▸ What to produce
Go through the data below and report how many lines contain "tutorial"; the reply holds only that number.

(Collected data)
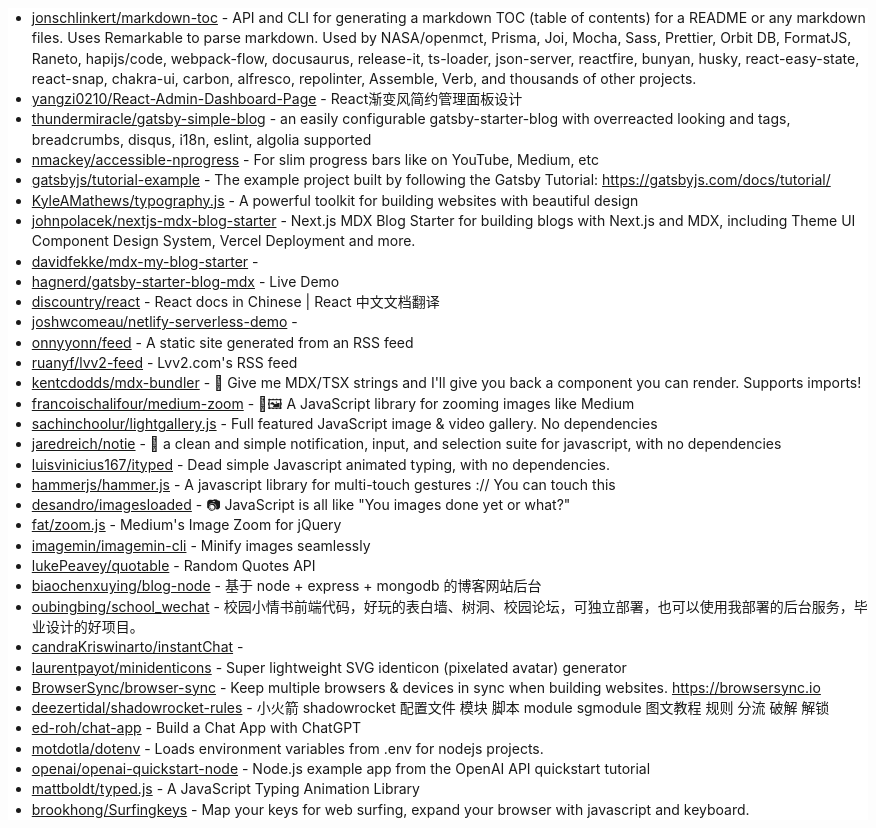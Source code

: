 *   [jonschlinkert/markdown-toc](https://github.com/jonschlinkert/markdown-toc) - API and CLI for generating a markdown TOC (table of contents) for a README or any markdown files. Uses Remarkable to parse markdown. Used by NASA/openmct, Prisma, Joi, Mocha, Sass, Prettier, Orbit DB, FormatJS, Raneto, hapijs/code, webpack-flow, docusaurus, release-it, ts-loader, json-server, reactfire, bunyan, husky, react-easy-state, react-snap, chakra-ui, carbon, alfresco, repolinter, Assemble, Verb, and thousands of other projects.
*   [yangzi0210/React-Admin-Dashboard-Page](https://github.com/yangzi0210/React-Admin-Dashboard-Page) - React渐变风简约管理面板设计
*   [thundermiracle/gatsby-simple-blog](https://github.com/thundermiracle/gatsby-simple-blog) - an easily configurable gatsby-starter-blog with overreacted looking and tags, breadcrumbs, disqus, i18n, eslint, algolia supported
*   [nmackey/accessible-nprogress](https://github.com/nmackey/accessible-nprogress) - For slim progress bars like on YouTube, Medium, etc
*   [gatsbyjs/tutorial-example](https://github.com/gatsbyjs/tutorial-example) - The example project built by following the Gatsby Tutorial: https://gatsbyjs.com/docs/tutorial/
*   [KyleAMathews/typography.js](https://github.com/KyleAMathews/typography.js) - A powerful toolkit for building websites with beautiful design
*   [johnpolacek/nextjs-mdx-blog-starter](https://github.com/johnpolacek/nextjs-mdx-blog-starter) - Next.js MDX Blog Starter for building blogs with Next.js and MDX, including Theme UI Component Design System, Vercel Deployment and more.
*   [davidfekke/mdx-my-blog-starter](https://github.com/davidfekke/mdx-my-blog-starter) -
*   [hagnerd/gatsby-starter-blog-mdx](https://github.com/hagnerd/gatsby-starter-blog-mdx) - Live Demo
*   [discountry/react](https://github.com/discountry/react) - React docs in Chinese | React 中文文档翻译
*   [joshwcomeau/netlify-serverless-demo](https://github.com/joshwcomeau/netlify-serverless-demo) -
*   [onnyyonn/feed](https://github.com/onnyyonn/feed) - A static site generated from an RSS feed
*   [ruanyf/lvv2-feed](https://github.com/ruanyf/lvv2-feed) - Lvv2.com's RSS feed
*   [kentcdodds/mdx-bundler](https://github.com/kentcdodds/mdx-bundler) - 🦤 Give me MDX/TSX strings and I'll give you back a component you can render. Supports imports!
*   [francoischalifour/medium-zoom](https://github.com/francoischalifour/medium-zoom) - 🔎🖼 A JavaScript library for zooming images like Medium
*   [sachinchoolur/lightgallery.js](https://github.com/sachinchoolur/lightgallery.js) - Full featured JavaScript image & video gallery. No dependencies
*   [jaredreich/notie](https://github.com/jaredreich/notie) - 🔔 a clean and simple notification, input, and selection suite for javascript, with no dependencies
*   [luisvinicius167/ityped](https://github.com/luisvinicius167/ityped) - Dead simple Javascript animated typing, with no dependencies.
*   [hammerjs/hammer.js](https://github.com/hammerjs/hammer.js) - A javascript library for multi-touch gestures :// You can touch this
*   [desandro/imagesloaded](https://github.com/desandro/imagesloaded) - :camera: JavaScript is all like "You images done yet or what?"
*   [fat/zoom.js](https://github.com/fat/zoom.js) - Medium's Image Zoom for jQuery
*   [imagemin/imagemin-cli](https://github.com/imagemin/imagemin-cli) - Minify images seamlessly
*   [lukePeavey/quotable](https://github.com/lukePeavey/quotable) - Random Quotes API
*   [biaochenxuying/blog-node](https://github.com/biaochenxuying/blog-node) - 基于 node + express  + mongodb 的博客网站后台
*   [oubingbing/school\_wechat](https://github.com/oubingbing/school_wechat) - 校园小情书前端代码，好玩的表白墙、树洞、校园论坛，可独立部署，也可以使用我部署的后台服务，毕业设计的好项目。
*   [candraKriswinarto/instantChat](https://github.com/candraKriswinarto/instantChat) -
*   [laurentpayot/minidenticons](https://github.com/laurentpayot/minidenticons) - Super lightweight SVG identicon (pixelated avatar) generator
*   [BrowserSync/browser-sync](https://github.com/BrowserSync/browser-sync) - Keep multiple browsers & devices in sync when building websites. https://browsersync.io
*   [deezertidal/shadowrocket-rules](https://github.com/deezertidal/shadowrocket-rules) - 小火箭 shadowrocket 配置文件 模块 脚本 module sgmodule 图文教程 规则 分流 破解 解锁
*   [ed-roh/chat-app](https://github.com/ed-roh/chat-app) - Build a Chat App with ChatGPT
*   [motdotla/dotenv](https://github.com/motdotla/dotenv) - Loads environment variables from .env for nodejs projects.
*   [openai/openai-quickstart-node](https://github.com/openai/openai-quickstart-node) - Node.js example app from the OpenAI API quickstart tutorial
*   [mattboldt/typed.js](https://github.com/mattboldt/typed.js) - A JavaScript Typing Animation Library
*   [brookhong/Surfingkeys](https://github.com/brookhong/Surfingkeys) - Map your keys for web surfing, expand your browser with javascript and keyboard.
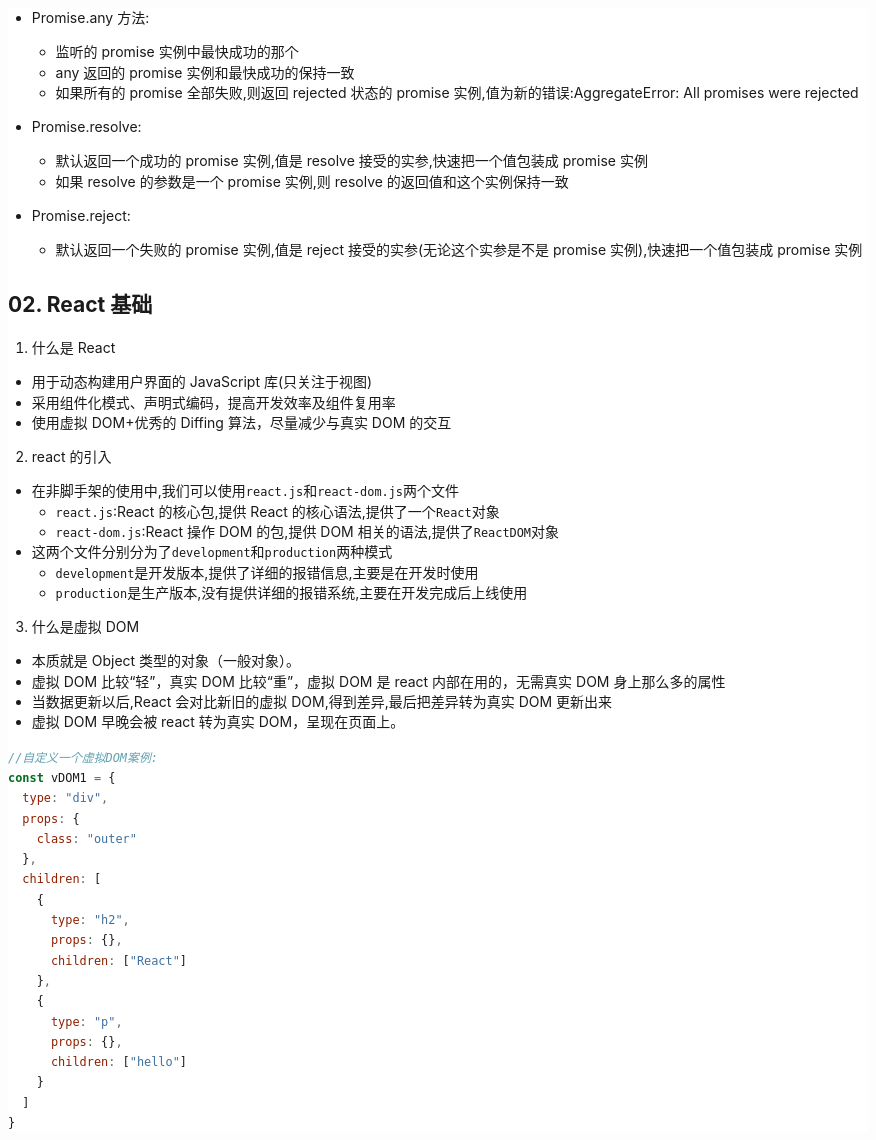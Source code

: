 - Promise.any 方法:

  - 监听的 promise 实例中最快成功的那个
  - any 返回的 promise 实例和最快成功的保持一致
  - 如果所有的 promise 全部失败,则返回 rejected 状态的 promise 实例,值为新的错误:AggregateError: All promises were rejected

- Promise.resolve:

  - 默认返回一个成功的 promise 实例,值是 resolve 接受的实参,快速把一个值包装成 promise 实例
  - 如果 resolve 的参数是一个 promise 实例,则 resolve 的返回值和这个实例保持一致

- Promise.reject:

  - 默认返回一个失败的 promise 实例,值是 reject 接受的实参(无论这个实参是不是 promise 实例),快速把一个值包装成 promise 实例

## 02. React 基础

1.  什么是 React

- 用于动态构建用户界面的 JavaScript 库(只关注于视图)
- 采用组件化模式、声明式编码，提高开发效率及组件复用率
- 使用虚拟 DOM+优秀的 Diffing 算法，尽量减少与真实 DOM 的交互

2.  react 的引入

- 在非脚手架的使用中,我们可以使用`react.js`和`react-dom.js`两个文件
  - `react.js`:React 的核心包,提供 React 的核心语法,提供了一个`React`对象
  - `react-dom.js`:React 操作 DOM 的包,提供 DOM 相关的语法,提供了`ReactDOM`对象
- 这两个文件分别分为了`development`和`production`两种模式
  - `development`是开发版本,提供了详细的报错信息,主要是在开发时使用
  - `production`是生产版本,没有提供详细的报错系统,主要在开发完成后上线使用

3.  什么是虚拟 DOM

- 本质就是 Object 类型的对象（一般对象）。
- 虚拟 DOM 比较“轻”，真实 DOM 比较“重”，虚拟 DOM 是 react 内部在用的，无需真实 DOM 身上那么多的属性
- 当数据更新以后,React 会对比新旧的虚拟 DOM,得到差异,最后把差异转为真实 DOM 更新出来
- 虚拟 DOM 早晚会被 react 转为真实 DOM，呈现在页面上。

```js
//自定义一个虚拟DOM案例:
const vDOM1 = {
  type: "div",
  props: {
    class: "outer"
  },
  children: [
    {
      type: "h2",
      props: {},
      children: ["React"]
    },
    {
      type: "p",
      props: {},
      children: ["hello"]
    }
  ]
}
```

▸ Solution below
2